Well, it has definitly nothing to do with your cable. There is no seperated line for upload and download. Fullduplex is using the same line just different timing for up and download. And since you can send files to that one with 62Mbps...
And obviously your system can handle the fast data-transfer. It's a weird problem. Is there any way to check out some kind of advanced options of network-devices and compare? Options like duplex, protocol, timing... I know those from pc.
And one more idea. If you have still some more ports free on your router, try another plug. in worst case I would try to connect two systems directly (without router) and see, how your rates look like. If they are fine, it has something to do with your router.
Let us know


----------



## zaxcom (Jul 14, 2003)

I have three Macs connected together using a linksys router. Mac 1 and Mac 2 talk to each other just fine and exchange files at about 82Mbps. But Mac 3 has an issue. It is an older 333iMac. When I send files to it I get a consistent 62Mbps, which is fine considering the 5400RPM drive and 66Mhz bus. 

But when I try to get files from the iMac it creeps. Maybe 5 or 6Mbps and lots of stalls and hesitation. 

I tried using a different port on the router and had no effect. The 100Mbps light on the router is on for all ports. 

All three machines are running OSX 10.2.6 

Any ideas? 

Thanks 

Zax


----------



## Zammy-Sam (Jul 14, 2003)

didn't you post it before or is it just a deja vu I got?


----------



## Ripcord (Jul 14, 2003)

If you run "netstat -s | grep retransmitted" in the iMac, do you see a large number of packets retransmitted?  If you check immediately before starting a copy and again as soon as it ends, oes the number increase quite a bit?  How much?

Rip


----------



## Ripcord (Jul 14, 2003)

Otherwise, can you give more details?  Any idea how you're transferring files?  AFP?  CIFS?  What happens if you try FTP?


----------



## zaxcom (Jul 14, 2003)

Yes, when I try to send the file from the imac to the other machines I get a very high number of retransmitted packets. But when I put the files onto the imac i do not get that problem.

I am connecting using file sharing. Appletalk is turned off.
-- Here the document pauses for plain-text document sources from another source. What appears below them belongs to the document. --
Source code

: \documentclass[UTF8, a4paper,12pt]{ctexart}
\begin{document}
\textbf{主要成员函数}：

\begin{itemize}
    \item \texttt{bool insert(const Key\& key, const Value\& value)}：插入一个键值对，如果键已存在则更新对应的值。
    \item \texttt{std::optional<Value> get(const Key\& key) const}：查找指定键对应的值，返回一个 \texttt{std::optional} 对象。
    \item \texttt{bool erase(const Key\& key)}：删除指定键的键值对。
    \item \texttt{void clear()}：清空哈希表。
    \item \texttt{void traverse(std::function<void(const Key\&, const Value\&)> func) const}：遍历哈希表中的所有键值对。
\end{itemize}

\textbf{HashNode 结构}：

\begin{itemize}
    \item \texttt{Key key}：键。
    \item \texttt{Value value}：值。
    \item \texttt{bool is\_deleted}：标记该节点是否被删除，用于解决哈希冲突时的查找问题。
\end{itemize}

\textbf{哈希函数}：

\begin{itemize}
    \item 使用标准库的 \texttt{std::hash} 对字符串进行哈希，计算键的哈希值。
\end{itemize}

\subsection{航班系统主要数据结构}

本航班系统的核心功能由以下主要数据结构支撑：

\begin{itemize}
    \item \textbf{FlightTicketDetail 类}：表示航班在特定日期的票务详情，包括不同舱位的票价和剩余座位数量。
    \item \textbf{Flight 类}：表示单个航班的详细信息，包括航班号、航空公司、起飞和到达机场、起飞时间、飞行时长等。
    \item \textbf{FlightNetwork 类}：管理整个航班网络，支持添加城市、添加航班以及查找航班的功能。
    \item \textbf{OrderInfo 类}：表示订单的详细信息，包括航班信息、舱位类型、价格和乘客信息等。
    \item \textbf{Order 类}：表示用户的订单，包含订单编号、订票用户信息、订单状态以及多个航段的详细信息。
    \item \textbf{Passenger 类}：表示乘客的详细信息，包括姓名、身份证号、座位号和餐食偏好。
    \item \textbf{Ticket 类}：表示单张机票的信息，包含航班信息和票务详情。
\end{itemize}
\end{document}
I also tried using FTP and while it was much slower than file sharing, the results were the same. Up loads very fast, no packets problems. But downloads off the imac were very slow and lots of packets retransmits.


----------



## Ripcord (Jul 14, 2003)

Actually, in 10/100/1000baseT Ethernet, transmit and receive use different lines, even in half-duplex mode.  Ethernet simply uses old-fashioned CS/CDMA to detect if collisions occurred, even if there's only two devices - an Ethernet NIC and a switch.  This is all weird legacy stuff =)


----------



## DeltaMac (Jul 14, 2003)

Have you tried a completely different patch cable on this iMac, not just a different hub node?  It's possible there is a flaky ethernet port on the logic board

How about transferring this thread to hardware (or deleting one)?  there are 2 separate threads on this identical problem and this member, the other is already in hardware


----------



## ScottW (Jul 14, 2003)

Swap out your ethernet cable and see if that does the trick.  Probably a bad cable.


----------



## zaxcom (Jul 14, 2003)

I ran a test on the cable. I have a very comprhensive cable tester made by Microtest, called a Pentascanner. It reports that all of the lines are fine and there are no problems with the cat5 in any way.

Swapping out would be hard too. it is a 82 foot run through the walls of the house.


----------



## Ripcord (Jul 14, 2003)

Data is getting lost coming FROM the iMac to your systems.  Since data copies "fine" between your two other systems, this has something to do with your iMac.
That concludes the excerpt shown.